What information does "Top" output while using MPI
I am trying to figure out how much memory my program which uses MPI needs. It was suggested to use the function "top" to obtain the usage of memory. However, I am unclear on what the information means.
I wish to know how to estimate the system memory and how much it utilizes?
top - 13:52:41 up 208 days, 19:50, 1 user, load average: 0.68, 0.15, 0.05
Tasks: 86 total, 6 running, 80 sleeping, 0 stopped, 0 zombie
Cpu(s): 98.5% us, 0.6% sy, 0.0% ni, 0.8% id, 0.0% wa, 0.0% hi, 0.1% si
Mem: 1024708k total, 225144k used, 799564k free, 104232k buffers
Swap: 开发者_如何学Go 0k total, 0k used, 0k free, 37276k cached
PID USER PR NI VIRT RES SHR S %CPU %MEM TIME+ COMMAND
12052 amohan 16 0 9024 4756 5504 R 99.0 0.5 0:09.65 greet
12054 amohan 16 0 9024 4756 5504 R 99.0 0.5 0:09.64 greet
12055 amohan 16 0 9024 4752 5504 R 98.7 0.5 0:09.65 greet
12053 amohan 16 0 9024 4760 5504 R 98.7 0.5 0:09.63 greet
This question is related to an earlier post Fatal Error in MPI_Irecv: Aborting Job
The standard information displayed by top is, in order:
- The Process ID
- The owning username
- The kernel-assigned process priority (higher is "lower" priority)
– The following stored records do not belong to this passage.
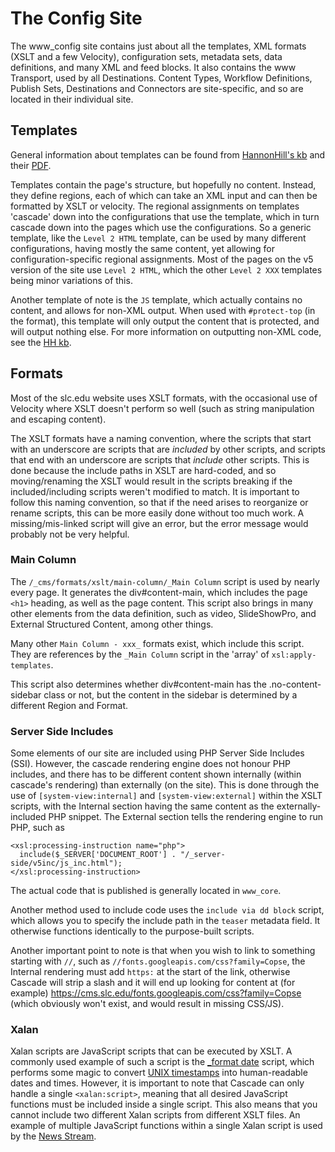 # The Config Site

The www_config site contains just about all the templates, XML formats (XSLT and a few Velocity), configuration sets, metadata sets, data definitions, and many XML and feed blocks. It also contains the www Transport, used by all Destinations.
Content Types, Workflow Definitions, Publish Sets, Destinations and Connectors are site-specific, and so are located in their individual site.

## Templates

General information about templates can be found from [HannonHill's kb](http://www.hannonhill.com/kb/Template/index.html) and their [PDF](http://www.hannonhill.com/downloads/pdf/white-papers/Templates_in_a_CMS.pdf).

Templates contain the page's structure, but hopefully no content. Instead, they define regions, each of which can take an XML input and can then be formatted by XSLT or velocity.
The regional assignments on templates 'cascade' down into the configurations that use the template, which in turn cascade down into the pages which use the configurations.
So a generic template, like the `Level 2 HTML` template, can be used by many different configurations, having mostly the same content, yet allowing for configuration-specific regional assignments.
Most of the pages on the v5 version of the site use `Level 2 HTML`, which the other `Level 2 XXX` templates being minor variations of this.

Another template of note is the `JS` template, which actually contains no content, and allows for non-XML output.
When used with `#protect-top` (in the format), this template will only output the content that is protected, and will output nothing else.
For more information on outputting non-XML code, see the [HH kb](http://www.hannonhill.com/kb/Code-Sections/index.html).

## Formats

Most of the slc.edu website uses XSLT formats, with the occasional use of Velocity where XSLT doesn't perform so well (such as string manipulation and escaping content).

The XSLT formats have a naming convention, where the scripts that start with an underscore are scripts that are _included_ by other scripts, and scripts that end with an underscore are scripts that _include_ other scripts.
This is done because the include paths in XSLT are hard-coded, and so moving/renaming the XSLT would result in the scripts breaking if the included/including scripts weren't modified to match.
It is important to follow this naming convention, so that if the need arises to reorganize or rename scripts, this can be more easily done without too much work.
A missing/mis-linked script will give an error, but the error message would probably not be very helpful.

### Main Column

The `/_cms/formats/xslt/main-column/_Main Column` script is used by nearly every page.
It generates the div#content-main, which includes the page `<h1>` heading, as well as the page content.
This script also brings in many other elements from the data definition, such as video, SlideShowPro, and External Structured Content, among other things.

Many other `Main Column - xxx_` formats exist, which include this script. They are references by the `_Main Column` script in the 'array' of `xsl:apply-templates`.

This script also determines whether div#content-main has the .no-content-sidebar class or not, but the content in the sidebar is determined by a different Region and Format.

### Server Side Includes

Some elements of our site are included using PHP Server Side Includes (SSI). 
However, the cascade rendering engine does not honour PHP includes, and there has to be different content shown internally (within cascade's rendering) than externally (on the site).
This is done through the use of `[system-view:internal]` and `[system-view:external]` within the XSLT scripts, with the Internal section having the same content as the externally-included PHP snippet.
The External section tells the rendering engine to run PHP, such as

    <xsl:processing-instruction name="php">
      include($_SERVER['DOCUMENT_ROOT'] . "/_server-side/v5inc/js_inc.html");
    </xsl:processing-instruction>

The actual code that is published is generally located in `www_core`.

Another method used to include code uses the `include via dd block` script, which allows you to specify the include path in the `teaser` metadata field.
It otherwise functions identically to the purpose-built scripts.

Another important point to note is that when you wish to link to something starting with `//`, such as `//fonts.googleapis.com/css?family=Copse`, the Internal rendering must add `https:` at the start of the link, otherwise Cascade will strip a slash and it will end up looking for content at (for example) https://cms.slc.edu/fonts.googleapis.com/css?family=Copse (which obviously won't exist, and would result in missing CSS/JS).

### Xalan

Xalan scripts are JavaScript scripts that can be executed by XSLT.
A commonly used example of such a script is the [_format date](https://cms.slc.edu:8443/entity/open.act?id=fc2d19267f000002005b702508dc5c56&type=format&) script, which performs some magic to convert [UNIX timestamps](https://en.wikipedia.org/wiki/Unix_timestamp) into human-readable dates and times.
However, it is important to note that Cascade can only handle a single `<xalan:script>`, meaning that all desired JavaScript functions must be included inside a single script.
This also means that you cannot include two different Xalan scripts from different XSLT files.
An example of multiple JavaScript functions within a single Xalan script is used by the [News Stream](https://cms.slc.edu:8443/entity/open.act?id=214b67b97f00000210d38f43019dd35b&type=format&).

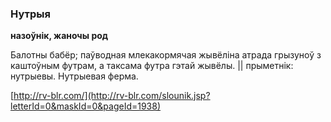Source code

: ### Нутрыя
**назоўнік, жаночы род**

Балотны бабёр; паўводная млекакормячая жывёліна атрада грызуноў з каштоўным футрам, а таксама футра гэтай жывёлы. || прыметнік: нутрыевы. Нутрыевая ферма.

<a rel="author">[http://rv-blr.com/](http://rv-blr.com/slounik.jsp?letterId=0&maskId=0&pageId=1938)</a>
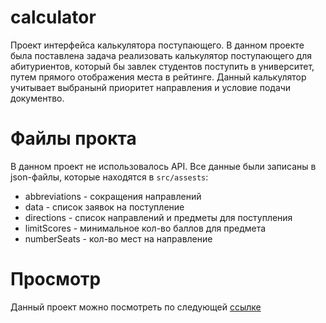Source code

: # calculator
Проект интерфейса калькулятора поступающего. В данном проекте была поставлена задача реализовать калькулятор поступающего для абитуриентов, который бы завлек студентов поступить в университет, путем прямого отображения места в рейтинге.
Данный калькулятор учитывает выбранынй приоритет направления и условие подачи документво.

# Файлы прокта
В данном проект не использовалось API. Все данные были записаны в json-файлы, которые находятся в `src/assests`:
- abbreviations - сокращения направлений
- data - список заявок на поступление
- directions - список направлений и предметы для поступления
- limitScores - минимальное кол-во баллов для предмета
- numberSeats - кол-во мест на направление
# Просмотр
Данный проект можно посмотреть по следующей [ссылке](https://deerr1.github.io/UGU-calculator/#/)
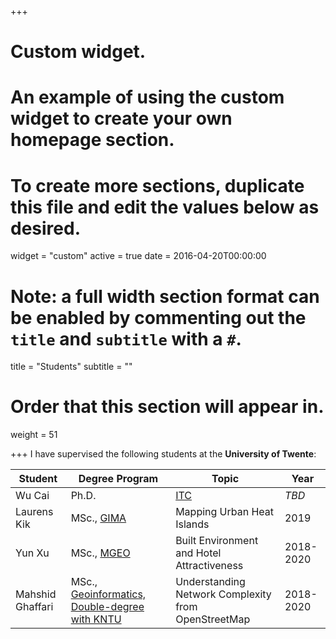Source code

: +++
# Custom widget.
# An example of using the custom widget to create your own homepage section.
# To create more sections, duplicate this file and edit the values below as desired.
widget = "custom"
active = true
date = 2016-04-20T00:00:00

# Note: a full width section format can be enabled by commenting out the `title` and `subtitle` with a `#`.
title = "Students"
subtitle = ""

# Order that this section will appear in.
weight = 51


+++
I have supervised the following students at the **University of Twente**:

Student| Degree Program| Topic | Year
-------|--------| ------|------| 
Wu Cai|Ph.D.| [ITC](https://www.itc.nl/research/study-for-phd/)|*TBD*|2020-2024
Laurens Kik|MSc., [GIMA](https://www.uu.nl/masters/en/geographical-information-management-and-applications-gima)| Mapping Urban Heat Islands|2019
Yun Xu|MSc., [MGEO](https://www.itc.nl/education/studyfinder/geo-information-science-earth-observation/)| Built Environment and Hotel Attractiveness|2018-2020
Mahshid Ghaffari|MSc., [Geoinformatics, Double-degree with KNTU](https://en.kntu.ac.ir/faculties/geodesy-geomatics-engineering/)|Understanding Network Complexity from OpenStreetMap|2018-2020
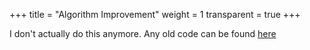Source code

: +++
title = "Algorithm Improvement"
weight = 1
transparent = true
+++

I don't actually do this anymore. Any old code can be found [here](https://github.com/TanzHasan/Learning/tree/abfd557b67a3ac42b74e1d136946971f5c6a189b)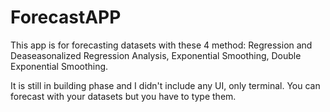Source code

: # ForecastAPP
This app is for forecasting datasets with these 4 method:
Regression and Deaseasonalized Regression Analysis, Exponential Smoothing, Double Exponential Smoothing.

It is still in building phase and I didn't include any UI, only terminal.
You can forecast with your datasets but you have to type them.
- The "niceness" of the process (higher is "nicer" to other processes and gives the process a "lower" priority)
- The virtual memory allocated for the process in KiB
- The resident memory in use by the process (the memory that has been
malloc()
ed and is not swapped out) in KiB - The shared memory (the memory that is accessible to both the running process, its sibling processes, and any other processes that have been granted access) accessible to the process in KiB
- The run state (R is running, Z is zombie, S is sleeping, etc.)
- The % of CPU in use (obviously)
- The % of memory in use relative to total system memory
- The cumulative time that the process has been in a Run state
More detailed information should be available in man top
.
In particular, the memory that MPI likely uses is contained in the shared memory area. More detailed information can be pulled from the /proc/
directory, but I don't know the specifics off the top of my head.